GCC supports -fno-plt, https://gcc.gnu.org/ml/gcc-patches/2015-05/msg00001.html. This patch adds this to clang which marks all externally defined functions with the "nolazybind" attribute. This LLVM patch skips the PLT for calls to these functions, https://reviews.llvm.org/D39065.

Diff Detail

Repository: rL LLVM

Event Timeline

tmsriram created this revision.Oct 18 2017, 9:47 PM

Ping.

No tests?

In D39079#904050, @lebedev.ri wrote:

No tests?

+1, there should be an -emit-llvm test in clang/test/CodeGen/.

lib/CodeGen/CGCall.cpp
1859 ↗	(On Diff #119543)	Remind me what happens when the definition is within the current DSO after linking. I seem to recall that the call through memory is 6 bytes and the direct pcrel call is 5 bytes, and the linker is required to know to rewrite the indirect call to a nop. Is that accurate?

lebedev.ri removed a subscriber: lebedev.ri.Oct 23 2017, 1:59 PM

Added test test/CodeGen/noplt.c

tmsriram added inline comments.Oct 23 2017, 3:38 PM

lib/CodeGen/CGCall.cpp
1859 ↗	(On Diff #119543)	That's accurate, the linker rewrites it with a nop equivalent.

lgtm

This revision is now accepted and ready to land.Oct 23 2017, 3:44 PM

hfinkel mentioned this in D38554: Fixed ppc32 function relocations in non-pic mode.Oct 23 2017, 5:03 PM

Noting that, as @vit9696 pointed out in D38554, this does not suppress uses of the PLT that occur from backend/optimizer-generated functions (e.g., calls into compiler-rt and similar).

In D39079#905353, @hfinkel wrote:

Noting that, as @vit9696 pointed out in D38554, this does not suppress uses of the PLT that occur from backend/optimizer-generated functions (e.g., calls into compiler-rt and similar).

Can I work on this as a follow-up?

Why again is this a good idea? This is an even worse hack than -Bsymbolic, the latter at least is visible in ELF header without code inspection. This is breaking core premises of ELF.

In D39079#905372, @joerg wrote:

Why again is this a good idea? This is an even worse hack than -Bsymbolic, the latter at least is visible in ELF header without code inspection. This is breaking core premises of ELF.

Could you elaborate a bit more on what ELF promises this is breaking? I haven't fully read through D38554 yet.

In D39079#905371, @tmsriram wrote:

In D39079#905353, @hfinkel wrote:

Noting that, as @vit9696 pointed out in D38554, this does not suppress uses of the PLT that occur from backend/optimizer-generated functions (e.g., calls into compiler-rt and similar).

Can I work on this as a follow-up?

I have no objection to that, although adding a mechanism to fix this (which I imagine would be an attribute tied to the caller, not the callee, would probably end up replacing this mechanism).

Let me phrase it differently.

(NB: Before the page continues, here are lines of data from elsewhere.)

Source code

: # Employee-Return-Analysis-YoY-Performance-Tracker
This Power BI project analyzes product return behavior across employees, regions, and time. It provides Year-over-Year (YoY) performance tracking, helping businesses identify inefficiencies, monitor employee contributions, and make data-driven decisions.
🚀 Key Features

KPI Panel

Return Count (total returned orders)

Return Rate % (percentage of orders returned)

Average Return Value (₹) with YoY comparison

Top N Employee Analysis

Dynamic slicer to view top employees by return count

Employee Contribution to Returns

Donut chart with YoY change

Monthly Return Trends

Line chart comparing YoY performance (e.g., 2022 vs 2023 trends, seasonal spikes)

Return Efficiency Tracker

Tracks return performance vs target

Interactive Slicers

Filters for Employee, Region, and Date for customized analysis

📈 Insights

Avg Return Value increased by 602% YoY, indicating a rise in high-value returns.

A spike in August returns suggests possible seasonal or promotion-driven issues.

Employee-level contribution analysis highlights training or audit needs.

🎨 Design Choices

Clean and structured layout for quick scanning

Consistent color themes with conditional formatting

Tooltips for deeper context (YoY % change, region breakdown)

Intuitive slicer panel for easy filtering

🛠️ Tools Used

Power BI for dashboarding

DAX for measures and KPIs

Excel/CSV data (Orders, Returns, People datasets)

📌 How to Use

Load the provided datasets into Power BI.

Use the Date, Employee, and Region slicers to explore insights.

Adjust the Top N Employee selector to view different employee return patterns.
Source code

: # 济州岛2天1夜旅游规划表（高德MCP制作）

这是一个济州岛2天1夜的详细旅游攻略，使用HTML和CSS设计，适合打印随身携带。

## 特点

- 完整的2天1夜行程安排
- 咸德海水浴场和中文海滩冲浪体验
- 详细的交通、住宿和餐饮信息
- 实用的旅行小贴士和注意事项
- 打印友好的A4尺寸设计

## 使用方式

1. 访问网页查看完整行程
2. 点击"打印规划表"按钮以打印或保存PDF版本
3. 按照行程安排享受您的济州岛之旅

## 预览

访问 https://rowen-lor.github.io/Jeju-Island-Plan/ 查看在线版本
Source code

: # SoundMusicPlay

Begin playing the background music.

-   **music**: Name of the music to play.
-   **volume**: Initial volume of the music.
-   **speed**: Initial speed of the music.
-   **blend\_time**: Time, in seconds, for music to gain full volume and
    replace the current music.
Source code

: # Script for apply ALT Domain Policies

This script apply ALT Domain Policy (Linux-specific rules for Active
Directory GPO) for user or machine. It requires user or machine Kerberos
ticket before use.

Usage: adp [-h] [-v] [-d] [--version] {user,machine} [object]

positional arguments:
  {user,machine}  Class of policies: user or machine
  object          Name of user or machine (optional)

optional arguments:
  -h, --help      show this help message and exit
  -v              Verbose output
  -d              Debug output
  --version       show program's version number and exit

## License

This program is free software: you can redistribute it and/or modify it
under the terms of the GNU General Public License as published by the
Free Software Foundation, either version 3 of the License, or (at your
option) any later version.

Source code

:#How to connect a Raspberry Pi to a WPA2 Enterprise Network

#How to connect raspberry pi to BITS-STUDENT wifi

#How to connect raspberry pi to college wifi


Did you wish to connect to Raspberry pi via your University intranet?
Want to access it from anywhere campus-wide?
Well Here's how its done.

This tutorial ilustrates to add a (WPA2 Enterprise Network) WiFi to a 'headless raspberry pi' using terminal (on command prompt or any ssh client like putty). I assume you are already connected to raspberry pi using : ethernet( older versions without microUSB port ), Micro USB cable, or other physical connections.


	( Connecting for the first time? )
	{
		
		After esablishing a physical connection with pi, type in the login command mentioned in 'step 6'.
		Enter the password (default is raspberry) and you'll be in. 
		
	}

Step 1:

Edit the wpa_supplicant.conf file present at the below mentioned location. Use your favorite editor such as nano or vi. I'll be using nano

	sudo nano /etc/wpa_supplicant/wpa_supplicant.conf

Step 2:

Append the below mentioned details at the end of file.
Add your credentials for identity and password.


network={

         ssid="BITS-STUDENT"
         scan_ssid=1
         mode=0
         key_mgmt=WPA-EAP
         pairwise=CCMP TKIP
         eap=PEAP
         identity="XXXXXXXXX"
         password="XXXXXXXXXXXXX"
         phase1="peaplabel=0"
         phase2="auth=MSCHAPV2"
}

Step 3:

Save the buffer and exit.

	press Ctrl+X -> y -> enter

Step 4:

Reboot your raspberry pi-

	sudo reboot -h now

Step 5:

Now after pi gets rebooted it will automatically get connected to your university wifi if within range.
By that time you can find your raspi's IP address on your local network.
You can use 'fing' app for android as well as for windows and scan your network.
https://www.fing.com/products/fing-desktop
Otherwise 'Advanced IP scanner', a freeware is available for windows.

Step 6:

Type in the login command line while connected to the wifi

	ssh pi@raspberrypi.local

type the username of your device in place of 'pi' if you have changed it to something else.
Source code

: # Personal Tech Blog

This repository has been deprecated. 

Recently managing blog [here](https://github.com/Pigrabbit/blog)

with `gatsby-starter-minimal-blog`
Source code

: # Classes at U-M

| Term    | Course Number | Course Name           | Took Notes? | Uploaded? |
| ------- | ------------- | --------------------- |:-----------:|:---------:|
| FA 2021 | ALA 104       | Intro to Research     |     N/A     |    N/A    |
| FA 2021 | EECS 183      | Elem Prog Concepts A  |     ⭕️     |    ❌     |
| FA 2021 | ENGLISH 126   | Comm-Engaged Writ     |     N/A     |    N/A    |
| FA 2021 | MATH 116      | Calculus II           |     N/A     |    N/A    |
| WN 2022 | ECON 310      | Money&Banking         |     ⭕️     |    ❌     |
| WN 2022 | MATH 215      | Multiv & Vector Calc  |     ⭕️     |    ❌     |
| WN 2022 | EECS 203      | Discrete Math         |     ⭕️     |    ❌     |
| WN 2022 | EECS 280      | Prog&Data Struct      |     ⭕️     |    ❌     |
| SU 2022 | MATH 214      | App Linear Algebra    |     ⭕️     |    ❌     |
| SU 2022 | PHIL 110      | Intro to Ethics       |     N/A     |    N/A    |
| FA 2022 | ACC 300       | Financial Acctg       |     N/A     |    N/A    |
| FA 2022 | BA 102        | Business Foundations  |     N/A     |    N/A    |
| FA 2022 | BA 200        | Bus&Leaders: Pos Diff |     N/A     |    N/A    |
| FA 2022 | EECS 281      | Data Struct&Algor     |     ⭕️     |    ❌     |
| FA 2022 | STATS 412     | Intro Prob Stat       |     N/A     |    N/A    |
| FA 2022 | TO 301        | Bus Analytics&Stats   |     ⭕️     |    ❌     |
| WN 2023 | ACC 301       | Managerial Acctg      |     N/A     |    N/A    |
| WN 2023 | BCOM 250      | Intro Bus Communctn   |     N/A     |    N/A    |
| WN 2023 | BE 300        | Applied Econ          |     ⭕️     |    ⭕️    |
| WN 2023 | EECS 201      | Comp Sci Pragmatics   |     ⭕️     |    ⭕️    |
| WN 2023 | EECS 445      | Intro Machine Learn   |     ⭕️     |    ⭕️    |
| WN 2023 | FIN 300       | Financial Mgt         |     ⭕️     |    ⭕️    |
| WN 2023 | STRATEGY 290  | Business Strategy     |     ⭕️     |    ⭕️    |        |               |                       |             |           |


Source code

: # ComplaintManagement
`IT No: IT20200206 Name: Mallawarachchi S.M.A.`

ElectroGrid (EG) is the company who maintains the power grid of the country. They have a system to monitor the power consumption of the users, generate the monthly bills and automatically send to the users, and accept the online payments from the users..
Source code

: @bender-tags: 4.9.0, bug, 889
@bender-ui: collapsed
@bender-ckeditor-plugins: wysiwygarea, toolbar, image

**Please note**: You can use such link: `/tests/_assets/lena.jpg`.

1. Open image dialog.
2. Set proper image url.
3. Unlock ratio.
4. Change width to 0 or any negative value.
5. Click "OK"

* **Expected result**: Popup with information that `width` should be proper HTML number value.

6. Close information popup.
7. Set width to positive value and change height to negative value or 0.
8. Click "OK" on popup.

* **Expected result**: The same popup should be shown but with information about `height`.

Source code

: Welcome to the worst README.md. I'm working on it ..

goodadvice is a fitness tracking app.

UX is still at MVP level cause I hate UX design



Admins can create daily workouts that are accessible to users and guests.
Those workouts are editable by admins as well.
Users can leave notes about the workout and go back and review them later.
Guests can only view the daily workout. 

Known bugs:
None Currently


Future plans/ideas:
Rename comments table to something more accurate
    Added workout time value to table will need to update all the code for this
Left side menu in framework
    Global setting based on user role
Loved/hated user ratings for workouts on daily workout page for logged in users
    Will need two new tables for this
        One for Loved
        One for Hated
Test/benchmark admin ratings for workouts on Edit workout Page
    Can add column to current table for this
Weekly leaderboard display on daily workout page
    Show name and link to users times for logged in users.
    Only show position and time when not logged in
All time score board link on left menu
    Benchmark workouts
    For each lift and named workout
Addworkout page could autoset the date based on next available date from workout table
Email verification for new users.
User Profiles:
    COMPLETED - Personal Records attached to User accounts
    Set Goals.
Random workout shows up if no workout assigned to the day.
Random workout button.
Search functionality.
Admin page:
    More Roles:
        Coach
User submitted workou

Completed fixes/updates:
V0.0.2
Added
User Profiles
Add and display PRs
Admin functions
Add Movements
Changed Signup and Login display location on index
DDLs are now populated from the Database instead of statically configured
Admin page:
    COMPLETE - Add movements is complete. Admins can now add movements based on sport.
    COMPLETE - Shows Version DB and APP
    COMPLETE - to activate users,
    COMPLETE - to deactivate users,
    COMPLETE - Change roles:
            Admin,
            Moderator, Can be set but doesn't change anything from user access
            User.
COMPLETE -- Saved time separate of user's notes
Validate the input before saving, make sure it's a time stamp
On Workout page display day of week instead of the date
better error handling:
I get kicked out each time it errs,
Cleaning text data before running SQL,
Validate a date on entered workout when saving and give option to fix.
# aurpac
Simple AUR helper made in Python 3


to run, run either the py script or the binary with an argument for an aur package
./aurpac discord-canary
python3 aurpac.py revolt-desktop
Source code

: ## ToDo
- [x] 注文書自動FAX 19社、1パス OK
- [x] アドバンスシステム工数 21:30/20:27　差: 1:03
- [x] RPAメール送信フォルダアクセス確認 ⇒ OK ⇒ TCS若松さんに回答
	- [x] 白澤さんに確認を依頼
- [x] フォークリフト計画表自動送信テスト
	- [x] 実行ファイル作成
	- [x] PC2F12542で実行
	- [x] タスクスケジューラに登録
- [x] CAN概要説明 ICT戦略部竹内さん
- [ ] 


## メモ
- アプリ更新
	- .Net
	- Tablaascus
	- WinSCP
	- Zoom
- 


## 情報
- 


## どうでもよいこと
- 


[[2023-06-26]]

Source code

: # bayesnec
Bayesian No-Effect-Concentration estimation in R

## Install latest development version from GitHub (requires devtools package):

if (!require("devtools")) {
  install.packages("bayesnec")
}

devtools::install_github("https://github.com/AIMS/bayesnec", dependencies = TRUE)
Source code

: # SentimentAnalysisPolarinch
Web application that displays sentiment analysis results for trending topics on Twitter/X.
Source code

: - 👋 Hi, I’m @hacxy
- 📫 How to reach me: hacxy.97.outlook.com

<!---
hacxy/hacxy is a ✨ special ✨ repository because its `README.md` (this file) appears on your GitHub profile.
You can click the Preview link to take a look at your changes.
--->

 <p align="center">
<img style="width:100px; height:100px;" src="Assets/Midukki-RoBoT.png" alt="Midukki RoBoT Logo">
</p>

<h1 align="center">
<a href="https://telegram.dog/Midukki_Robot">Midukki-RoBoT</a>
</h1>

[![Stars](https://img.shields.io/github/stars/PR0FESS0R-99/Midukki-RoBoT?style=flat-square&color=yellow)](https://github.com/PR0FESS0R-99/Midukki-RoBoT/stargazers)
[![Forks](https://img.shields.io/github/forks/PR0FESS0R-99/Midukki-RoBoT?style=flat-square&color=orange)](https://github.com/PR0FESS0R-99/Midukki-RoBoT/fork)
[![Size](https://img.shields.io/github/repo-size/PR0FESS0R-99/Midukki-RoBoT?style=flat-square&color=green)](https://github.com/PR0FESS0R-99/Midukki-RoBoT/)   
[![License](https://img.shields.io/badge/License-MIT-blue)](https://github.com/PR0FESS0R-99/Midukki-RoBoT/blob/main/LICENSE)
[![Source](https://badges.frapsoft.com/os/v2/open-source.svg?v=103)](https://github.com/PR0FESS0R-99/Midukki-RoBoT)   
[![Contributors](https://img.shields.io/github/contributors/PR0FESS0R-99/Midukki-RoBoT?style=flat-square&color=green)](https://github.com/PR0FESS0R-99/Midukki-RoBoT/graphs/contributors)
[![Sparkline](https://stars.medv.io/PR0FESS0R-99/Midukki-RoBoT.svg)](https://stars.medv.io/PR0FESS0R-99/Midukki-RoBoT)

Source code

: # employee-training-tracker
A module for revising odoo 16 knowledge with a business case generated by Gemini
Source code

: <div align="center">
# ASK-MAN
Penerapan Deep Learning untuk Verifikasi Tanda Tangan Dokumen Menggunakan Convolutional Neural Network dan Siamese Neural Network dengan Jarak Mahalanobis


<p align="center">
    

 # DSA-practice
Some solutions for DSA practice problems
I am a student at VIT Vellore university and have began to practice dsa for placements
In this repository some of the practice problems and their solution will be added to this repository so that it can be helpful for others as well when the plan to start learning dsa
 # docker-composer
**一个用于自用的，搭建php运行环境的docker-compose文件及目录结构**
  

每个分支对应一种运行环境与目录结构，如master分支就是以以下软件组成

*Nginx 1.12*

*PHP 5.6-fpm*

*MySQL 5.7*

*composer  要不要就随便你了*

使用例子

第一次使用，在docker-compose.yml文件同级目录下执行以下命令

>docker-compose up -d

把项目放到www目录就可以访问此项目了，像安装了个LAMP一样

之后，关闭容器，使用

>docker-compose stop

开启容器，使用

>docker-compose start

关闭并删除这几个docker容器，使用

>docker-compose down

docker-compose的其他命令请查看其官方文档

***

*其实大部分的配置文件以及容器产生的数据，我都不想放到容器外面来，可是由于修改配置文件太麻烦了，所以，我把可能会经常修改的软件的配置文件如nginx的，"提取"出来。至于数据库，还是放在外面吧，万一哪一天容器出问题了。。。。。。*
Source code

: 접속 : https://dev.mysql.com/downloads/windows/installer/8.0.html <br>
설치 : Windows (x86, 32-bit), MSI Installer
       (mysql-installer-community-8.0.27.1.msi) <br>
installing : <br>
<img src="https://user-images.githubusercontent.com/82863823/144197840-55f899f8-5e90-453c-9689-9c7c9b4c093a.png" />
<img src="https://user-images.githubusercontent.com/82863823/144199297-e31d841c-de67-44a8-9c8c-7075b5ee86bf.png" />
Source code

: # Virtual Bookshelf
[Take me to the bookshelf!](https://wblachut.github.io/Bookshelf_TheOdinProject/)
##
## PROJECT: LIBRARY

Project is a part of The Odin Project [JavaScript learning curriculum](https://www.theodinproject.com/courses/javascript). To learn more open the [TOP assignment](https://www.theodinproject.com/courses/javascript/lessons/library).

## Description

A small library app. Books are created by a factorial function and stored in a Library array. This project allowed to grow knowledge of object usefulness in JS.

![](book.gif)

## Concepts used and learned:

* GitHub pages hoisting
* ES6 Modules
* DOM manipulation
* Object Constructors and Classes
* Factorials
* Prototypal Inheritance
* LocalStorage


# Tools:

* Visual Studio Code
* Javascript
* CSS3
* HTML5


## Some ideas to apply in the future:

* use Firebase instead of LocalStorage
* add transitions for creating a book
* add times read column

What is this patch (and the matching backend PR) supposed to achieve? There are effectively two ways to get rid of PLT entries:
(1) Bind references locally. This is effectively what -Bsymbolic does and what is breaking the ELF interposition rules.
(2) Do an indirect call via the GOT. Requires knowing what an external symbol is, making it non-attractive for anything but LTO, since it will create performance issues for all non-local accesses (i.e. anything private).

In D39079#905372, @joerg wrote:

Why again is this a good idea?

It saves the direct jump to the PLT, reducing icache pressure, which is a major cost in some workloads.

This is an even worse hack than -Bsymbolic,

Personally, I would like to build LLVM with -Bsymbolic so that we can build LLVM as a DSO and load it from clang without regressing startup time, so I don't see what's so terrible about -Bsymbolic, especially for C++ programs.

the latter at least is visible in ELF header without code inspection. This is breaking core premises of ELF.

What are you talking about?

Anyway, LLVM already has an attribute, nonlazybind, and this just provides a flag to apply it to all declarations. It gives the user access to the GOTPCREL relocations that we, and loaders, already support.

In D39079#905395, @joerg wrote:

Let me phrase it differently. What is this patch (and the matching backend PR) supposed to achieve? There are effectively two ways to get rid of PLT entries:
(1) Bind references locally. This is effectively what -Bsymbolic does and what is breaking the ELF interposition rules.
(2) Do an indirect call via the GOT. Requires knowing what an external symbol is, making it non-attractive for anything but LTO, since it will create performance issues for all non-local accesses (i.e. anything private).

This patch does 2. According to @tmsriram, clever linkers can turn the indirect call back into a nop+call_pcrel32. If this isn't universal, the user must know what their linker supports. I don't see how it causes performance issues for non-local calls, since the PLT will do a jump through the GOT anyway.

what is breaking the ELF interposition rules

Frankly, in retrospect, ELF's interposition rules (or at least the defaults for those rules), seem suboptimal on several fronts. While breaking them has some unfortunate consistency implications, I don't consider breaking them a bad thing.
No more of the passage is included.